This referent was made immediately evident by a series of four sculptures titled Desperate Island (2010). Made of crumpled photo-backdrop paper cast in hydrostone plaster, these tentative shapes—curious combinations of solid and flimsy, studied form and random figure—emerged like archipelagos longing to be discovered. The emotional state indicated by the title seemed inherent in these solitary structures. With cores constructed from discarded and petrified photo-backdrop paper—no longer able to frame an image or hold a subject—these sculptures are at once castaways and desert islands. A desperate situation, indeed.
With less humour, Grandmaison also questioned image boundaries in the photographic series Void View (2010). The nine exhibited images each show a charred, though still discernible, picture of outer space, with the photographic paper’s curled-up, melted edges protruding from an ocean of ash. This sharp visual commentary points both to the impossibility of capturing the vastness of the universe in an image, and to our concomitant tendency to negate that which we can neither grasp nor picture. In another vein, the juxtaposition foregrounds the fact that the image remains material and perishable, despite the grandeur of the thing it purports to capture.
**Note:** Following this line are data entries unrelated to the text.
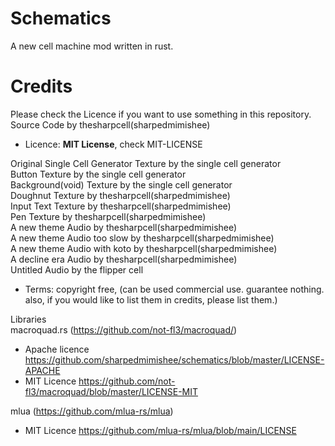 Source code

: # Schematics
A new cell machine mod written in rust.
# Credits
Please check the Licence if you want to use something in this repository.    
Source Code by thesharpcell(sharpedmimishee)  
- Licence: **MIT License**, check MIT-LICENSE  

Original Single Cell Generator Texture by the single cell generator  
Button Texture by the single cell generator  
Background(void) Texture by the single cell generator  
Doughnut Texture by thesharpcell(sharpedmimishee)  
Input Text Texture by thesharpcell(sharpedmimishee)  
Pen Texture by thesharpcell(sharpedmimishee)  
A new theme Audio by thesharpcell(sharpedmimishee)  
A new theme Audio too slow by thesharpcell(sharpedmimishee)  
A new theme Audio with koto by thesharpcell(sharpedmimishee)  
A decline era Audio by thesharpcell(sharpedmimishee)  
Untitled Audio by the flipper cell  
- Terms: copyright free, (can be used commercial use. guarantee nothing. also, if you would like to list them in credits, please list them.)  

Libraries  
macroquad.rs (https://github.com/not-fl3/macroquad/)
- Apache licence https://github.com/sharpedmimishee/schematics/blob/master/LICENSE-APACHE
- MIT Licence https://github.com/not-fl3/macroquad/blob/master/LICENSE-MIT

mlua (https://github.com/mlua-rs/mlua)
- MIT Licence https://github.com/mlua-rs/mlua/blob/main/LICENSE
In the exhibition’s third piece, the video Soleil différé (2010), the focus shifted from these spatially oriented image concerns to an exploration of how time alters and shapes the world we view. Grandmaison revisited the grounds of Expo 67, wandering the two islands (Île Notre-Dame, artificially built for the event, and Île Sainte-Hélène, a natural space that underwent considerable man-made expansion) where the famed world’s fair took place almost 45 years ago. The work unfurls in a series of carefully composed tableaux, revealing a ruined landscape in which nature seems to be running the show. The stillstanding pavilions and other man-made structures are variously framed: through engulfing tree growth, as reflections in a lagoon, or by eerily nature-like sounds, such as the top of a tall metal lamp standard rustling in the wind. In a telling close-up, a spider web glistens between the triangular joints of Buckminster Fuller’s geodesic dome; natural and human geometries mirror each other. Through this depiction of nature’s stealthy colonization of the islands, Grandmaison subtly captures the visible alterations time works on a phenomenal world, one that we would have march to the rhythm of humankind alone.